BEGIN
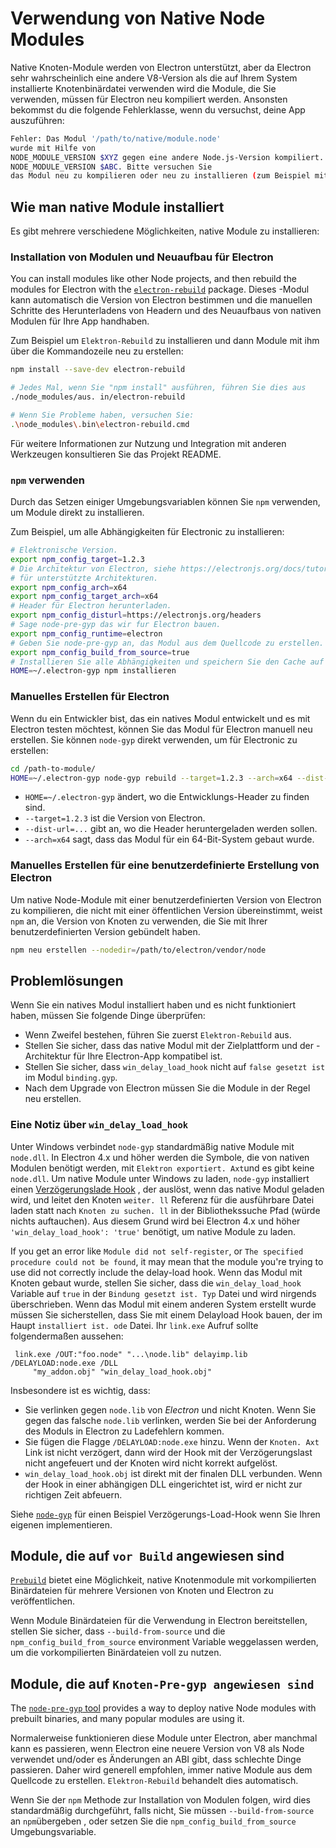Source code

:# Verwendung von Native Node Modules

Native Knoten-Module werden von Electron unterstützt, aber da Electron sehr wahrscheinlich eine andere V8-Version als die auf Ihrem System installierte Knotenbinärdatei verwenden wird die Module, die Sie verwenden, müssen für Electron neu kompiliert werden. Ansonsten bekommst du die folgende Fehlerklasse, wenn du versuchst, deine App auszuführen:

```sh
Fehler: Das Modul '/path/to/native/module.node'
wurde mit Hilfe von
NODE_MODULE_VERSION $XYZ gegen eine andere Node.js-Version kompiliert. Diese Version von Node.js erfordert
NODE_MODULE_VERSION $ABC. Bitte versuchen Sie
das Modul neu zu kompilieren oder neu zu installieren (zum Beispiel mit `npm rebuild` oder `npm install`).
```

## Wie man native Module installiert

Es gibt mehrere verschiedene Möglichkeiten, native Module zu installieren:

### Installation von Modulen und Neuaufbau für Electron

You can install modules like other Node projects, and then rebuild the modules for Electron with the [`electron-rebuild`][electron-rebuild] package. Dieses -Modul kann automatisch die Version von Electron bestimmen und die manuellen Schritte des Herunterladens von Headern und des Neuaufbaus von nativen Modulen für Ihre App handhaben.

Zum Beispiel um `Elektron-Rebuild` zu installieren und dann Module mit ihm über die Kommandozeile neu zu erstellen:

```sh
npm install --save-dev electron-rebuild

# Jedes Mal, wenn Sie "npm install" ausführen, führen Sie dies aus
./node_modules/aus. in/electron-rebuild

# Wenn Sie Probleme haben, versuchen Sie:
.\node_modules\.bin\electron-rebuild.cmd
```

Für weitere Informationen zur Nutzung und Integration mit anderen Werkzeugen konsultieren Sie das Projekt README.

### `npm` verwenden

Durch das Setzen einiger Umgebungsvariablen können Sie `npm` verwenden, um Module direkt zu installieren.

Zum Beispiel, um alle Abhängigkeiten für Electronic zu installieren:

```sh
# Elektronische Version.
export npm_config_target=1.2.3
# Die Architektur von Electron, siehe https://electronjs.org/docs/tutorial/support#supported-platforms
# für unterstützte Architekturen.
export npm_config_arch=x64
export npm_config_target_arch=x64
# Header für Electron herunterladen.
export npm_config_disturl=https://electronjs.org/headers
# Sage node-pre-gyp das wir fur Electron bauen.
export npm_config_runtime=electron
# Geben Sie node-pre-gyp an, das Modul aus dem Quellcode zu erstellen.
export npm_config_build_from_source=true
# Installieren Sie alle Abhängigkeiten und speichern Sie den Cache auf ~/.electron-gyp.
HOME=~/.electron-gyp npm installieren
```

### Manuelles Erstellen für Electron

Wenn du ein Entwickler bist, das ein natives Modul entwickelt und es mit Electron testen möchtest, können Sie das Modul für Electron manuell neu erstellen. Sie können `node-gyp` direkt verwenden, um für Electronic zu erstellen:

```sh
cd /path-to-module/
HOME=~/.electron-gyp node-gyp rebuild --target=1.2.3 --arch=x64 --dist-url=https://electronjs.org/headers
```

* `HOME=~/.electron-gyp` ändert, wo die Entwicklungs-Header zu finden sind.
* `--target=1.2.3` ist die Version von Electron.
* `--dist-url=...` gibt an, wo die Header heruntergeladen werden sollen.
* `--arch=x64` sagt, dass das Modul für ein 64-Bit-System gebaut wurde.

### Manuelles Erstellen für eine benutzerdefinierte Erstellung von Electron

Um native Node-Module mit einer benutzerdefinierten Version von Electron zu kompilieren, die nicht mit einer öffentlichen Version übereinstimmt, weist `npm` an, die Version von Knoten zu verwenden, die Sie mit Ihrer benutzerdefinierten Version gebündelt haben.

```sh
npm neu erstellen --nodedir=/path/to/electron/vendor/node
```

## Problemlösungen

Wenn Sie ein natives Modul installiert haben und es nicht funktioniert haben, müssen Sie folgende Dinge überprüfen:

* Wenn Zweifel bestehen, führen Sie zuerst `Elektron-Rebuild` aus.
* Stellen Sie sicher, dass das native Modul mit der Zielplattform und der -Architektur für Ihre Electron-App kompatibel ist.
* Stellen Sie sicher, dass `win_delay_load_hook` nicht auf `false gesetzt ist` im Modul `binding.gyp`.
* Nach dem Upgrade von Electron müssen Sie die Module in der Regel neu erstellen.

### Eine Notiz über `win_delay_load_hook`

Unter Windows verbindet `node-gyp` standardmäßig native Module mit `node.dll`. In Electron 4.x und höher werden die Symbole, die von nativen Modulen benötigt werden, mit `Elektron exportiert. Axt`und es gibt keine `node.dll`. Um native Module unter Windows zu laden, `node-gyp` installiert einen [Verzögerungslade Hook](https://msdn.microsoft.com/en-us/library/z9h1h6ty.aspx) , der auslöst, wenn das native Modul geladen wird, und leitet den Knoten `weiter. ll` Referenz für die ausführbare Datei laden statt nach `Knoten zu suchen. ll` in der Bibliothekssuche Pfad (würde nichts auftauchen). Aus diesem Grund wird bei Electron 4.x und höher `'win_delay_load_hook': 'true'` benötigt, um native Module zu laden.

If you get an error like `Module did not self-register`, or `The specified
procedure could not be found`, it may mean that the module you're trying to use did not correctly include the delay-load hook.  Wenn das Modul mit Knoten gebaut wurde, stellen Sie sicher, dass die `win_delay_load_hook` Variable auf `true` in der `Bindung gesetzt ist. Typ` Datei und wird nirgends überschrieben.  Wenn das Modul mit einem anderen System erstellt wurde müssen Sie sicherstellen, dass Sie mit einem Delayload Hook bauen, der im Haupt `installiert ist. ode` Datei. Ihr `link.exe` Aufruf sollte folgendermaßen aussehen:

```plaintext
 link.exe /OUT:"foo.node" "...\node.lib" delayimp.lib /DELAYLOAD:node.exe /DLL
     "my_addon.obj" "win_delay_load_hook.obj"
```

Insbesondere ist es wichtig, dass:

- Sie verlinken gegen `node.lib` von _Electron_ und nicht Knoten. Wenn Sie gegen das falsche `node.lib` verlinken, werden Sie bei der Anforderung des Moduls in Electron zu Ladefehlern kommen.
- Sie fügen die Flagge `/DELAYLOAD:node.exe` hinzu. Wenn der `Knoten. Axt` Link ist nicht verzögert, dann wird der Hook mit der Verzögerungslast nicht angefeuert und der Knoten wird nicht korrekt aufgelöst.
- `win_delay_load_hook.obj` ist direkt mit der finalen DLL verbunden. Wenn der Hook in einer abhängigen DLL eingerichtet ist, wird er nicht zur richtigen Zeit abfeuern.

Siehe [`node-gyp`](https://github.com/nodejs/node-gyp/blob/e2401e1395bef1d3c8acec268b42dc5fb71c4a38/src/win_delay_load_hook.cc) für einen Beispiel Verzögerungs-Load-Hook wenn Sie Ihren eigenen implementieren.

## Module, die auf `vor Build` angewiesen sind

[`Prebuild`](https://github.com/prebuild/prebuild) bietet eine Möglichkeit, native Knotenmodule mit vorkompilierten Binärdateien für mehrere Versionen von Knoten und Electron zu veröffentlichen.

Wenn Module Binärdateien für die Verwendung in Electron bereitstellen, stellen Sie sicher, dass `--build-from-source` und die `npm_config_build_from_source` environment Variable weggelassen werden, um die vorkompilierten Binärdateien voll zu nutzen.

## Module, die auf `Knoten-Pre-gyp angewiesen sind`

The [`node-pre-gyp` tool][node-pre-gyp] provides a way to deploy native Node modules with prebuilt binaries, and many popular modules are using it.

Normalerweise funktionieren diese Module unter Electron, aber manchmal kann es passieren, wenn Electron eine neuere Version von V8 als Node verwendet und/oder es Änderungen an ABI gibt, dass schlechte Dinge passieren. Daher wird generell empfohlen, immer native Module aus dem Quellcode zu erstellen. `Elektron-Rebuild` behandelt dies automatisch.

Wenn Sie der `npm` Methode zur Installation von Modulen folgen, wird dies standardmäßig durchgeführt, falls nicht, Sie müssen `--build-from-source` an `npm`übergeben , oder setzen Sie die `npm_config_build_from_source` Umgebungsvariable.

[electron-rebuild]: https://github.com/electron/electron-rebuild
[node-pre-gyp]: https://github.com/mapbox/node-pre-gyp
END
- **TASK ITEM**
From the records above, quote only the lines running from the line with "### Manuelles Erstellen für Electron" to the line with "### Manuelles Erstellen für eine", both lines included.

- **ANSWER TO THIS EXERCISE**
### Manuelles Erstellen für Electron

Wenn du ein Entwickler bist, das ein natives Modul entwickelt und es mit Electron testen möchtest, können Sie das Modul für Electron manuell neu erstellen. Sie können `node-gyp` direkt verwenden, um für Electronic zu erstellen:

```sh
cd /path-to-module/
HOME=~/.electron-gyp node-gyp rebuild --target=1.2.3 --arch=x64 --dist-url=https://electronjs.org/headers
```

* `HOME=~/.electron-gyp` ändert, wo die Entwicklungs-Header zu finden sind.
* `--target=1.2.3` ist die Version von Electron.
* `--dist-url=...` gibt an, wo die Header heruntergeladen werden sollen.
* `--arch=x64` sagt, dass das Modul für ein 64-Bit-System gebaut wurde.

### Manuelles Erstellen für eine benutzerdefinierte Erstellung von Electron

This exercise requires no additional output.